##### INFORMATION PROVIDED

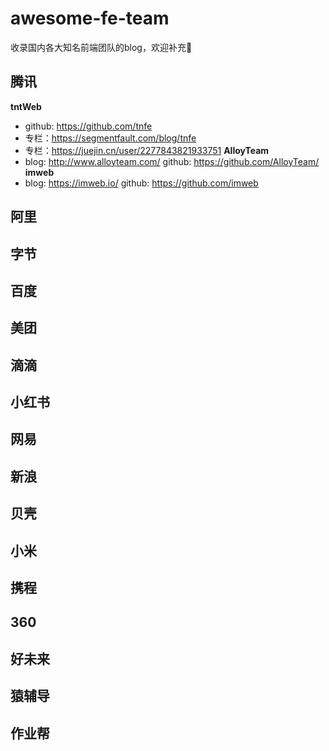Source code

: # awesome-fe-team
收录国内各大知名前端团队的blog，欢迎补充👏

## 腾讯
**tntWeb**
  - github: https://github.com/tnfe
  - 专栏：https://segmentfault.com/blog/tnfe
  - 专栏：https://juejin.cn/user/2277843821933751
**AlloyTeam**
- blog: http://www.alloyteam.com/ github: https://github.com/AlloyTeam/
**imweb**
- blog: https://imweb.io/ github: https://github.com/imweb

  

## 阿里

## 字节

## 百度

## 美团

## 滴滴

## 小红书

## 网易

## 新浪

## 贝壳

## 小米

## 携程

## 360

## 好未来

## 猿辅导

## 作业帮
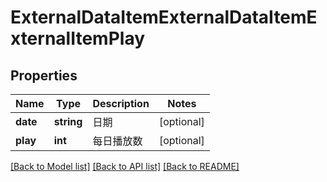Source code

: # ExternalDataItemExternalDataItemExternalItemPlay

## Properties
Name | Type | Description | Notes
------------ | ------------- | ------------- | -------------
**date** | **string** | 日期 | [optional] 
**play** | **int** | 每日播放数 | [optional] 

[[Back to Model list]](../README.md#documentation-for-models) [[Back to API list]](../README.md#documentation-for-api-endpoints) [[Back to README]](../README.md)


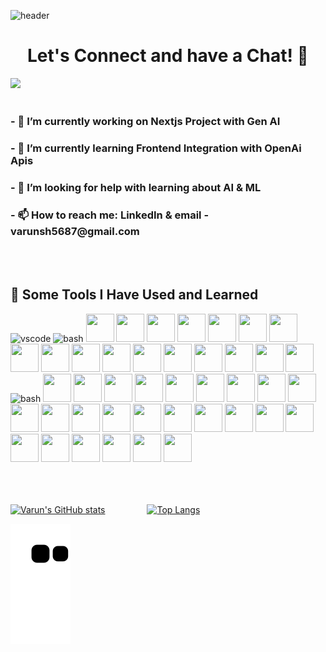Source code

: 
<!--
**varunsh23/varunsh23** is a ✨ _special_ ✨ repository because its `README.md` (this file) appears on your GitHub profile.

Here are some ideas to get you started:

- 🔭 I’m currently working on ...
- 🌱 I’m currently learning ...
- 👯 I’m looking to collaborate on ...
- 🤔 I’m looking for help with ...
- 💬 Ask me about ...
- 📫 How to reach me: ...
- 😄 Pronouns: ...
- ⚡ Fun fact: ...
-->
![header](https://capsule-render.vercel.app/api?type=waving&fontColor=FFFFFF&color=1099B2&height=120&section=header&text=Hello%20There!%20&fontSize=90)

<h1 style="text-align:center;">Let's Connect and have a Chat! 💬</h1>

<a href="https://www.linkedin.com/in/varun-sharma-463659190">
  <img height="50" src="https://www.vectorlogo.zone/logos/linkedin/linkedin-tile.svg"/>
</a>
<br><br>
 <h3>
 - 🔭 I’m currently working on Nextjs Project with Gen AI
 </h3>
 <h3>
- 🌱 I’m currently learning Frontend Integration with OpenAi Apis
</h3>

<h3>
- 🤔 I’m looking for help with learning about AI & ML
</h3>
 <h3>
- 📫 How to reach me: LinkedIn & email - varunsh5687@gmail.com
</h3>


<br><br>
<h2> 🚀 Some Tools I Have Used and Learned</h2>
<p align="left">
<img src="https://cdn.jsdelivr.net/gh/devicons/devicon/icons/vscode/vscode-original.svg" alt="vscode" width="45" height="45"/>
<img src="https://cdn.jsdelivr.net/gh/devicons/devicon/icons/bash/bash-original.svg" alt="bash" width="45" height="45"/>
   <img src="https://cdn.jsdelivr.net/gh/devicons/devicon@latest/icons/codepen/codepen-original.svg" width="45" height="45" />
   
 <img src="https://cdn.jsdelivr.net/gh/devicons/devicon@latest/icons/cplusplus/cplusplus-original.svg" width="45" height="45"/>
     <img src="https://cdn.jsdelivr.net/gh/devicons/devicon@latest/icons/css3/css3-original.svg" width="45" height="45"/>
   <img src="https://cdn.jsdelivr.net/gh/devicons/devicon@latest/icons/docker/docker-original.svg" width="45" height="45"/>
  <img src="https://cdn.jsdelivr.net/gh/devicons/devicon@latest/icons/eslint/eslint-original-wordmark.svg" width="45" height="45" />
    <img src="https://cdn.jsdelivr.net/gh/devicons/devicon@latest/icons/express/express-original.svg" width="45" height="45"/>
<img src="https://cdn.jsdelivr.net/gh/devicons/devicon@latest/icons/figma/figma-original.svg" width="45" height="45"/>
<img src="https://cdn.jsdelivr.net/gh/devicons/devicon@latest/icons/firebase/firebase-original.svg" width="45" height="45"/>
    <img src="https://cdn.jsdelivr.net/gh/devicons/devicon@latest/icons/firefox/firefox-original.svg" width="45" height="45"/>
<img src="https://cdn.jsdelivr.net/gh/devicons/devicon@latest/icons/linux/linux-original.svg" width="45" height="45"/>
<img src="https://cdn.jsdelivr.net/gh/devicons/devicon@latest/icons/git/git-original.svg" width="45" height="45"/>
            <img src="https://cdn.jsdelivr.net/gh/devicons/devicon@latest/icons/gitlab/gitlab-original.svg" width="45" height="45"/>
<img src="https://cdn.jsdelivr.net/gh/devicons/devicon@latest/icons/javascript/javascript-original.svg" width="45" height="45"/>
<img src="https://cdn.jsdelivr.net/gh/devicons/devicon@latest/icons/java/java-original.svg" width="45" height="45"/>
<img src="https://cdn.jsdelivr.net/gh/devicons/devicon@latest/icons/html5/html5-original.svg" width="45" height="45"/>
   <img src="https://cdn.jsdelivr.net/gh/devicons/devicon@latest/icons/graphql/graphql-plain.svg" width="45" height="45" />
  <img src="https://cdn.jsdelivr.net/gh/devicons/devicon@latest/icons/google/google-original.svg" width="45" height="45" />
<img src="https://cdn.jsdelivr.net/gh/devicons/devicon@latest/icons/bootstrap/bootstrap-original.svg"  alt="bash" width="45" height="45"/>
 <img src="https://cdn.jsdelivr.net/gh/devicons/devicon@latest/icons/chrome/chrome-original.svg"  width="45" height="45"/>
 <img src="https://cdn.jsdelivr.net/gh/devicons/devicon@latest/icons/axios/axios-plain-wordmark.svg" width="45" height="45"/>
<img src="https://cdn.jsdelivr.net/gh/devicons/devicon@latest/icons/babel/babel-original.svg" width="45" height="45" />
<img src="https://cdn.jsdelivr.net/gh/devicons/devicon@latest/icons/c/c-original.svg" width="45" height="45" />
<img src="https://cdn.jsdelivr.net/gh/devicons/devicon@latest/icons/antdesign/antdesign-original.svg" width="45" height="45"/>
<img src="https://cdn.jsdelivr.net/gh/devicons/devicon@latest/icons/angularjs/angularjs-original.svg" width="45" height="45"/>
<img src="https://cdn.jsdelivr.net/gh/devicons/devicon@latest/icons/apachekafka/apachekafka-original-wordmark.svg" width="45" height="45"/>
<img src="https://cdn.jsdelivr.net/gh/devicons/devicon@latest/icons/amazonwebservices/amazonwebservices-original-wordmark.svg" width="45" height="45" />
<img src="https://cdn.jsdelivr.net/gh/devicons/devicon@latest/icons/mongodb/mongodb-original.svg" width="45" height="45"/>
<img src="https://cdn.jsdelivr.net/gh/devicons/devicon@latest/icons/mongoose/mongoose-original.svg" width="45" height="45" />
 <img src="https://cdn.jsdelivr.net/gh/devicons/devicon@latest/icons/mysql/mysql-original-wordmark.svg" width="45" height="45" />
 <img src="https://cdn.jsdelivr.net/gh/devicons/devicon@latest/icons/nextjs/nextjs-original.svg" width="45" height="45"/>
 <img src="https://cdn.jsdelivr.net/gh/devicons/devicon@latest/icons/nodejs/nodejs-original-wordmark.svg" width="45" height="45"/>
  <img src="https://cdn.jsdelivr.net/gh/devicons/devicon@latest/icons/npm/npm-original-wordmark.svg" width="45" height="45"/>
 <img src="https://cdn.jsdelivr.net/gh/devicons/devicon@latest/icons/postman/postman-original.svg" width="45" height="45"/>
 <img src="https://cdn.jsdelivr.net/gh/devicons/devicon@latest/icons/python/python-original.svg" width="45" height="45"/>
 <img src="https://cdn.jsdelivr.net/gh/devicons/devicon@latest/icons/react/react-original.svg" width="45" height="45"/>
 <img src="https://cdn.jsdelivr.net/gh/devicons/devicon@latest/icons/redux/redux-original.svg" width="45" height="45"/>
 <img src="https://cdn.jsdelivr.net/gh/devicons/devicon@latest/icons/sass/sass-original.svg" width="45" height="45"/>
  <img src="https://cdn.jsdelivr.net/gh/devicons/devicon@latest/icons/sentry/sentry-original.svg" width="45" height="45"/>
  <img src="https://cdn.jsdelivr.net/gh/devicons/devicon@latest/icons/slack/slack-original.svg" width="45" height="45"/>
  <img src="https://cdn.jsdelivr.net/gh/devicons/devicon@latest/icons/stackoverflow/stackoverflow-original.svg" width="45" height="45"/>
  <img src="https://cdn.jsdelivr.net/gh/devicons/devicon@latest/icons/tailwindcss/tailwindcss-original.svg" width="45" height="45"/>
 <img src="https://cdn.jsdelivr.net/gh/devicons/devicon@latest/icons/typescript/typescript-original.svg" width="45" height="45"/>
 <img src="https://cdn.jsdelivr.net/gh/devicons/devicon@latest/icons/vitejs/vitejs-original.svg" width="45" height="45" />


                                                                                                                                             
                                                                                                                                             
  <br><br>                                                                                                                                         
[![Varun's GitHub stats](https://github-readme-stats.vercel.app/api?username=varunsh23&show_icons=true&theme=radical)](https://github.com/varunsh23/github-readme-stats)                                             &nbsp;&nbsp;&nbsp;&nbsp;&nbsp;&nbsp;&nbsp;&nbsp;&nbsp;&nbsp;&nbsp;&nbsp;&nbsp;&nbsp;&nbsp; [![Top Langs](https://github-readme-stats.vercel.app/api/top-langs/?username=varunsh23&layout=compact)](https://github.com/varunsh23/github-readme-stats) 

![Snake animation](https://github.com/varunsh23/varunsh23/blob/output/github-contribution-grid-snake.svg)     
          
</p>
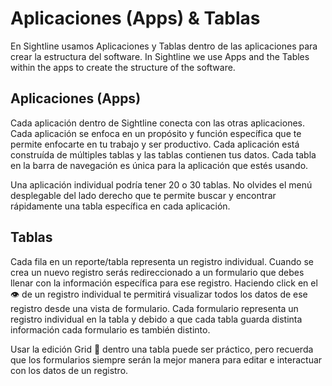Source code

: # Aplicaciones (Apps) & Tablas
En Sightline usamos Aplicaciones y Tablas dentro de las aplicaciones para crear la estructura del software.
In Sightline we use Apps and the Tables within the apps to create the structure of the software.

## Aplicaciones (Apps)
Cada aplicación dentro de Sightline conecta con las otras aplicaciones. Cada aplicación se enfoca en un propósito y función específica que te permite enfocarte en tu trabajo y ser productivo. Cada aplicación está construída de múltiples tablas y las tablas contienen tus datos. Cada tabla en la barra de navegación es única para la aplicación que estés usando.

Una aplicación individual podría tener 20 o 30 tablas. No olvides el menú desplegable del lado derecho que te permite buscar y encontrar rápidamente una tabla específica en cada aplicación.

## Tablas
Cada fila en un reporte/tabla representa un registro individual. Cuando se crea un nuevo registro serás redireccionado a un formulario que debes llenar con la información específica para ese registro. Haciendo click en el 👁️ de un registro individual te permitirá visualizar todos los datos de ese registro desde una vista de formulario. Cada formulario representa un registro individual en la tabla y debido a que cada tabla guarda distinta información cada formulario es también distinto.

Usar la edición Grid 📝 dentro una tabla puede ser práctico, pero recuerda que los formularios siempre serán la mejor manera para editar e interactuar con los datos de un registro.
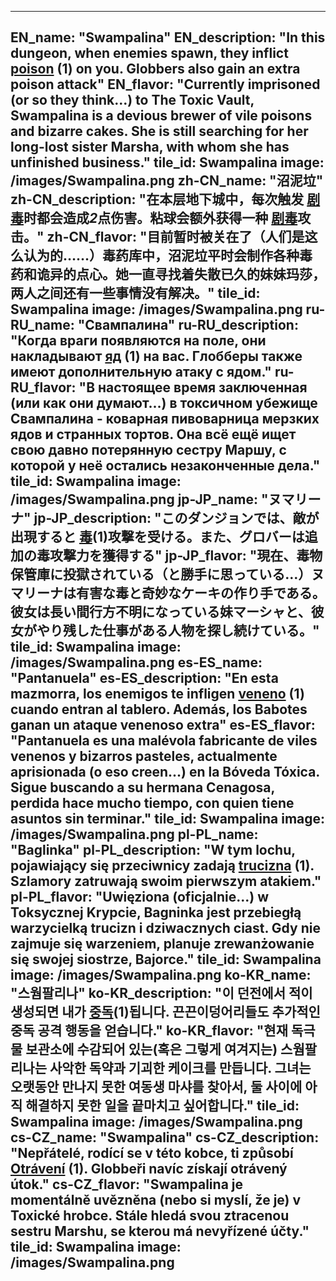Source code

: ---

EN_name: "Swampalina"
EN_description: "In this dungeon, when enemies spawn, they inflict  <u>poison</u> (1) on you. Globbers also gain an extra poison attack"
EN_flavor: "Currently imprisoned (or so they think...) to The Toxic Vault, Swampalina is a devious brewer of vile poisons and bizarre cakes. She is still searching for her long-lost sister Marsha, with whom she has unfinished business."
tile_id: Swampalina
image: /images/Swampalina.png
zh-CN_name: "沼泥垃"
zh-CN_description: "在本层地下城中，每次触发 <u>剧毒</u>时都会造成*2*点伤害。粘球会额外获得一种 <u>剧毒</u>攻击。"
zh-CN_flavor: "目前暂时被关在了（人们是这么认为的……）毒药库中，沼泥垃平时会制作各种毒药和诡异的点心。她一直寻找着失散已久的妹妹玛莎，两人之间还有一些事情没有解决。"
tile_id: Swampalina
image: /images/Swampalina.png
ru-RU_name: "Свампалина"
ru-RU_description: "Когда враги появляются на поле, они накладывают  <u>яд</u> (1) на вас. Глобберы также имеют дополнительную атаку с ядом."
ru-RU_flavor: "В настоящее время заключенная (или как они думают...) в токсичном убежище Свампалина - коварная пивоварница мерзких ядов и странных тортов. Она всё ещё ищет свою давно потерянную сестру Маршу, с которой у неё остались незаконченные дела."
tile_id: Swampalina
image: /images/Swampalina.png
jp-JP_name: "ヌマリーナ"
jp-JP_description: "このダンジョンでは、敵が出現すると <u>毒</u>(1)攻撃を受ける。また、グロバーは追加の毒攻撃力を獲得する"
jp-JP_flavor: "現在、毒物保管庫に投獄されている（と勝手に思っている…）ヌマリーナは有害な毒と奇妙なケーキの作り手である。彼女は長い間行方不明になっている妹マーシャと、彼女がやり残した仕事がある人物を探し続けている。"
tile_id: Swampalina
image: /images/Swampalina.png
es-ES_name: "Pantanuela"
es-ES_description: "En esta mazmorra, los enemigos te infligen  <u>veneno</u> (1) cuando entran al tablero. Además, los Babotes ganan un ataque venenoso extra"
es-ES_flavor: "Pantanuela es una malévola fabricante de viles venenos y bizarros pasteles, actualmente aprisionada (o eso creen...) en la Bóveda Tóxica. Sigue buscando a su hermana Cenagosa, perdida hace mucho tiempo, con quien tiene asuntos sin terminar."
tile_id: Swampalina
image: /images/Swampalina.png
pl-PL_name: "Baglinka"
pl-PL_description: "W tym lochu, pojawiający się przeciwnicy zadają  <u>trucizna</u> (1). Szlamory zatruwają swoim pierwszym atakiem."
pl-PL_flavor: "Uwięziona (oficjalnie...) w Toksycznej Krypcie, Bagninka jest przebiegłą warzycielką trucizn i dziwacznych ciast. Gdy nie zajmuje się warzeniem, planuje zrewanżowanie się swojej siostrze, Bajorce."
tile_id: Swampalina
image: /images/Swampalina.png
ko-KR_name: "스웜팔리나"
ko-KR_description: "이 던전에서 적이 생성되면 내가  <u>중독</u>(1)됩니다. 끈끈이덩어리들도 추가적인 중독 공격 행동을 얻습니다."
ko-KR_flavor: "현재 독극물 보관소에 수감되어 있는(혹은 그렇게 여겨지는) 스웜팔리나는 사악한 독약과 기괴한 케이크를 만듭니다. 그녀는 오랫동안 만나지 못한 여동생 마샤를 찾아서, 둘 사이에 아직 해결하지 못한 일을 끝마치고 싶어합니다."
tile_id: Swampalina
image: /images/Swampalina.png
cs-CZ_name: "Swampalina"
cs-CZ_description: "Nepřátelé, rodící se v této kobce, ti způsobí  <u>Otrávení</u> (1). Globbeři navíc získají otrávený útok."
cs-CZ_flavor: "Swampalina je momentálně uvězněna (nebo si myslí, že je) v Toxické hrobce. Stále hledá svou ztracenou sestru Marshu, se kterou má nevyřízené účty."
tile_id: Swampalina
image: /images/Swampalina.png
---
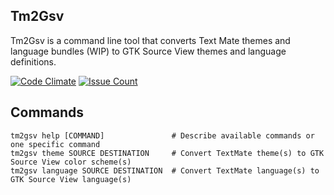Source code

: ## Tm2Gsv

Tm2Gsv is a command line tool that converts Text Mate themes and language bundles (WIP) to GTK Source View themes and language definitions.

[![Code Climate](https://codeclimate.com/github/hardpixel/tm2gsv/badges/gpa.svg)](https://codeclimate.com/github/hardpixel/tm2gsv)
[![Issue Count](https://codeclimate.com/github/hardpixel/tm2gsv/badges/issue_count.svg)](https://codeclimate.com/github/hardpixel/tm2gsv)

## Commands

    tm2gsv help [COMMAND]               # Describe available commands or one specific command
    tm2gsv theme SOURCE DESTINATION     # Convert TextMate theme(s) to GTK Source View color scheme(s)
    tm2gsv language SOURCE DESTINATION  # Convert TextMate language(s) to GTK Source View language(s)
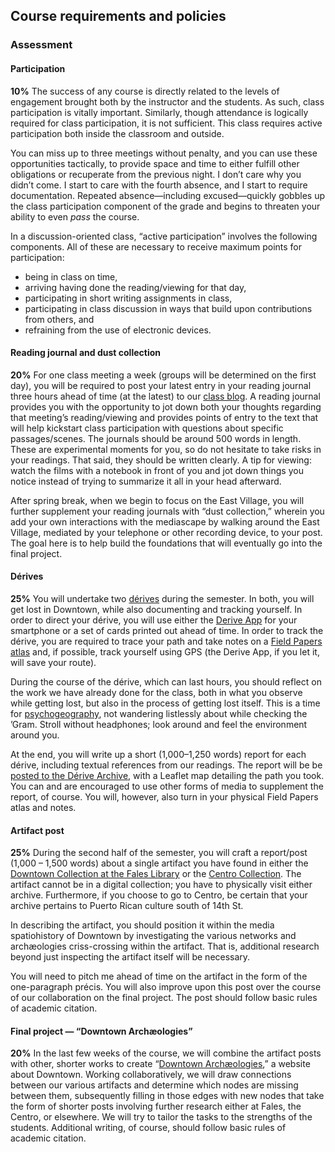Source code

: ## Course requirements and policies

### Assessment

#### Participation

**10%** The success of any course is directly related to the levels of engagement
brought both by the instructor and the students. As such, class participation
is vitally important. Similarly, though attendance is logically required for
class participation, it is not sufficient. This class requires active
participation both inside the classroom and outside.  

You can miss up to three meetings without penalty, and you can use these
opportunities tactically, to provide space and time to either fulfill other
obligations or recuperate from the previous night. I don’t care why you didn’t
come. I start to care with the fourth absence, and I start to require
documentation. Repeated absence—including excused—quickly gobbles up the class
participation component of the grade and begins to threaten your ability to
even *pass* the course.

In a discussion-oriented class, “active participation” involves the following
components. All of these are necessary to receive maximum points for
participation:

* being in class on time,
* arriving having done the reading/viewing for that day,
* participating in short writing assignments in class,
* participating in class discussion in ways that build upon contributions from others, and
* refraining from the use of electronic devices.

#### Reading journal and dust collection

**20%** For one class meeting a week (groups will be determined on the first
day), you will be required to post your latest entry in your reading journal
three hours ahead of time (at the latest) to our [class
blog](https://nyscapes.github.io/media-history-blog). A reading journal
provides you with the opportunity to jot down both your thoughts regarding
that meeting’s reading/viewing and provides points of entry to the text that
will help kickstart class participation with questions about specific
passages/scenes. The journals should be around 500 words in length. These are
experimental moments for you, so do not hesitate to take risks in your
readings. That said, they should be written clearly. A tip for viewing:
watch the films with a notebook in front of you and jot down things you notice
instead of trying to summarize it all in your head afterward.

After spring break, when we begin to focus on the East Village, you will
further supplement your reading journals with “dust collection,” wherein you
add your own interactions with the mediascape by walking around the East
Village, mediated by your telephone or other recording device, to your post.
The goal here is to help build the foundations that will eventually go into
the final project. 

#### Dérives

**25%** You will undertake two
[dérives](http://www.cddc.vt.edu/sionline/si/theory.html) during the semester.
In both, you will get lost in Downtown, while also documenting and tracking
yourself. In order to direct your dérive, you will use either the [Derive
App](http://deriveapp.com/s/v2/) for your smartphone or a set of cards printed
out ahead of time. In order to track the dérive, you are required to trace
your path and take notes on a [Field Papers
atlas](http://fieldpapers.org/compose#14/40.7220/-73.9924) and, if possible,
track yourself using GPS (the Derive App, if you let it, will save your
route).

During the course of the dérive, which can last hours, you should reflect on
the work we have already done for the class, both in what you observe
while getting lost, but also in the process of getting lost itself. This is a
time for [psychogeography](https://en.wikipedia.org/wiki/Psychogeography), not
wandering listlessly about while checking the ’Gram. Stroll without
headphones; look around and feel the environment around you.
  
At the end, you will write up a short (1,000–1,250 words) report for each
dérive, including textual references from our readings. The report will be be
[posted to the Dérive Archive](https://nyscapes.github.io/derive-archive),
with a Leaflet map detailing the path you took. You can and are encouraged to
use other forms of media to supplement the report, of course. You will,
however, also turn in your physical Field Papers atlas and notes.

#### Artifact post

**25%** During the second half of the semester, you will craft a report/post
(1,000 – 1,500 words) about a single artifact you have found in either the
[Downtown Collection at the Fales
Library](https://guides.nyu.edu/downtown-collection/overview) or the [Centro
Collection](https://centropr.hunter.cuny.edu/collections/collection-descriptions).
The artifact cannot be in a digital collection; you have to physically visit
either archive. Furthermore, if you choose to go to Centro, be certain that
your archive pertains to Puerto Rican culture south of 14th St. 

In describing the artifact, you should position it within the media
spatiohistory of Downtown by investigating the various networks and
archæologies criss-crossing within the artifact. That is, additional research
beyond just inspecting the artifact itself will be necessary. 

You will need to pitch me ahead of time on the artifact in the form of the
one-paragraph précis. You will also improve upon this post over the course of
our collaboration on the final project. The post should follow basic rules of
academic citation.

#### Final project — “Downtown Archæologies”

**20%** In the last few weeks of the course, we will combine the artifact
posts with other, shorter works to create “[Downtown
Archæologies](http://nyscapes.github.io/downtown-archaeologies/),” a website
about Downtown. Working collaboratively, we will draw connections between our
various artifacts and determine which nodes are missing between them,
subsequently filling in those edges with new nodes that take the form of
shorter posts involving further research either at Fales, the Centro, or
elsewhere. We will try to tailor the tasks to the strengths of the students.
Additional writing, of course, should follow basic rules of academic citation.
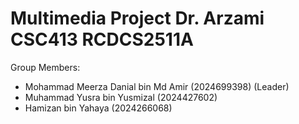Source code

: # Multimedia Project Dr. Arzami CSC413 RCDCS2511A

Group Members:

- Mohammad Meerza Danial bin Md Amir (2024699398) (Leader)
- Muhammad Yusra bin Yusmizal (2024427602)
- Hamizan bin Yahaya (2024266068)


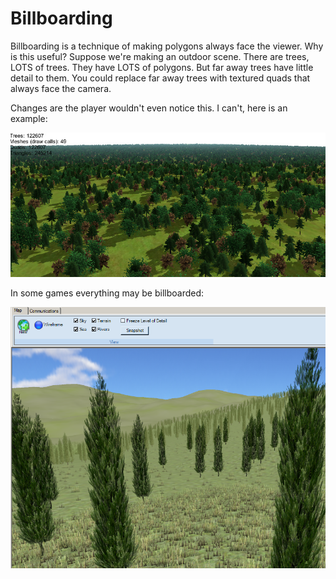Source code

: # Billboarding

Billboarding is a technique of making polygons always face the viewer. Why is this useful? Suppose we're making an outdoor scene. There are trees, LOTS of trees. They have LOTS of polygons. But far away trees have little detail to them. You could replace far away trees with textured quads that always face the camera.

Changes are the player wouldn't even notice this. I can't, here is an example:

![BILL1.jpg](BILL1.jpg)

In some games everything may be billboarded:

![BILL2.png](BILL2.png)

##########

> TASK DESCRIPTION: Show each line in the entries that holds the string "create".

> EXPECTED OUTPUT:
In Sightline we use Apps and the Tables within the apps to create the structure of the software.
posts with other, shorter works to create “[Downtown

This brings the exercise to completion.